Beginning at the line that contains "動下漸漸縮小，變成瘦小男性與高大女性之間的微妙身段。凱莉的目光在變色龍那沒有", reproduce every line to the end of the material without changing any of them.
════
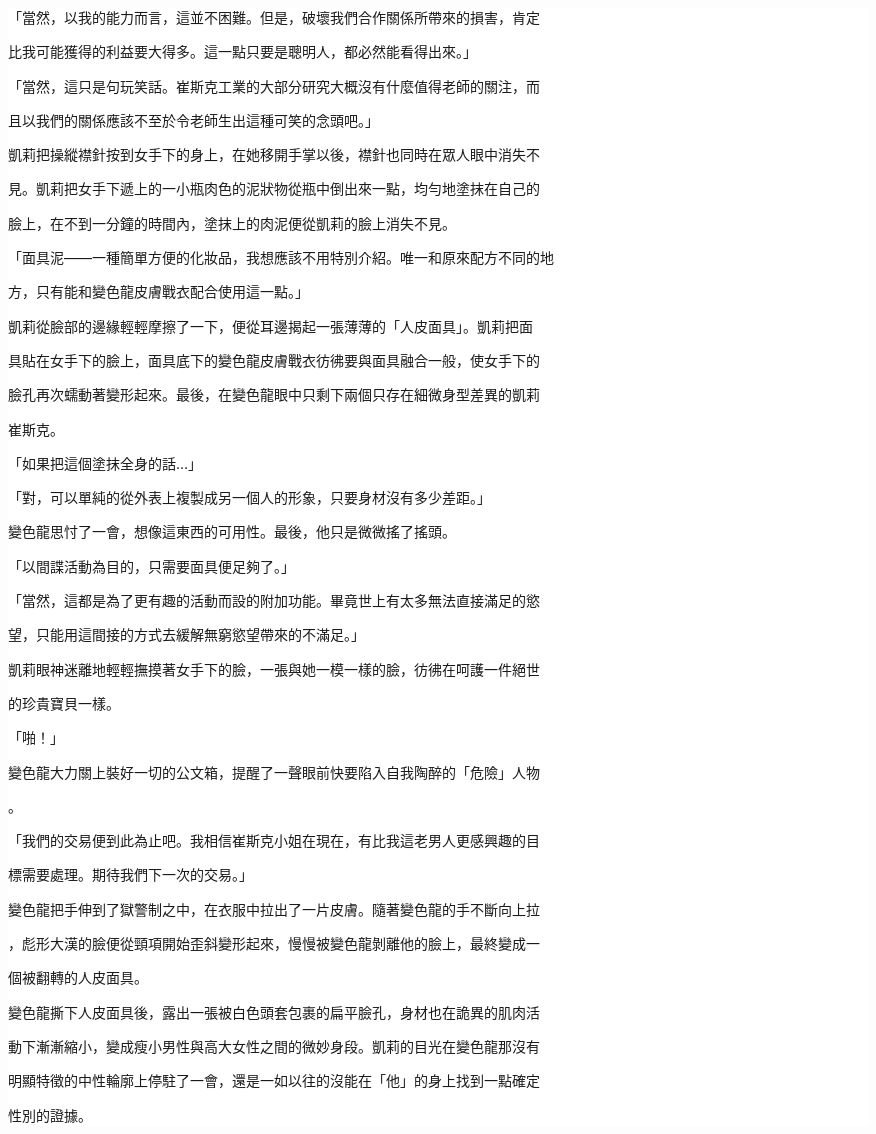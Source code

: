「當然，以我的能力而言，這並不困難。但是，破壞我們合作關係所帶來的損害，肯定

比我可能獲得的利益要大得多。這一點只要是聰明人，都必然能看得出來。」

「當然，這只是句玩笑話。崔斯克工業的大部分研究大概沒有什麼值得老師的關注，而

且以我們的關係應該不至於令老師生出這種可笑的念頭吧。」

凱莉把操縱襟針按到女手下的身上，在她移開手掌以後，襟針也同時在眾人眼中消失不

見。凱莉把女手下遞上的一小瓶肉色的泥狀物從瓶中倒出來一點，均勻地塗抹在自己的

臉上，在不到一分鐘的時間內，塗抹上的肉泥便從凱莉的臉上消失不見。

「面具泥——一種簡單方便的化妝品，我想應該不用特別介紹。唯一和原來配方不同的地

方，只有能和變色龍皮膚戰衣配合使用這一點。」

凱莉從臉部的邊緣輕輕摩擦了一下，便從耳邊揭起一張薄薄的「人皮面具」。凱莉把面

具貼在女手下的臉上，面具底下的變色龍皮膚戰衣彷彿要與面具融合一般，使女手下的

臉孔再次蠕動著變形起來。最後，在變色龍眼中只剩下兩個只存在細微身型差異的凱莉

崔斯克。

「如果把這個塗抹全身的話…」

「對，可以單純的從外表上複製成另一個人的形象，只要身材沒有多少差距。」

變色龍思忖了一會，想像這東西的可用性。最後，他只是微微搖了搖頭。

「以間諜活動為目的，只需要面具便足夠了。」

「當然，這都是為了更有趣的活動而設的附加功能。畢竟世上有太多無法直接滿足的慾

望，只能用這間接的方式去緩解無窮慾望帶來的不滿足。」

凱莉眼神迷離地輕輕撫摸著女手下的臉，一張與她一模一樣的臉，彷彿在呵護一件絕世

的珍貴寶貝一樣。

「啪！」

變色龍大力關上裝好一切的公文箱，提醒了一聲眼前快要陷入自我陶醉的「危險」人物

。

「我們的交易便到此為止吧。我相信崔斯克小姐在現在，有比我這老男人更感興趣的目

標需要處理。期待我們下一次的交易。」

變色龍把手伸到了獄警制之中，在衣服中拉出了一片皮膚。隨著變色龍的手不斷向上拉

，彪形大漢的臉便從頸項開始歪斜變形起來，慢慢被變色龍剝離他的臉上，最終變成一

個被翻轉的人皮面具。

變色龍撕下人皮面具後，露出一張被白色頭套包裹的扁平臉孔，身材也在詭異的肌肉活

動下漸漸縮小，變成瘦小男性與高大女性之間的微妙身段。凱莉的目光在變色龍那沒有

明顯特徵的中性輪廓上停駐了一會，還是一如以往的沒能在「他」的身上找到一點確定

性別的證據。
════
* ANSWER TO THIS TASK:
動下漸漸縮小，變成瘦小男性與高大女性之間的微妙身段。凱莉的目光在變色龍那沒有

明顯特徵的中性輪廓上停駐了一會，還是一如以往的沒能在「他」的身上找到一點確定

性別的證據。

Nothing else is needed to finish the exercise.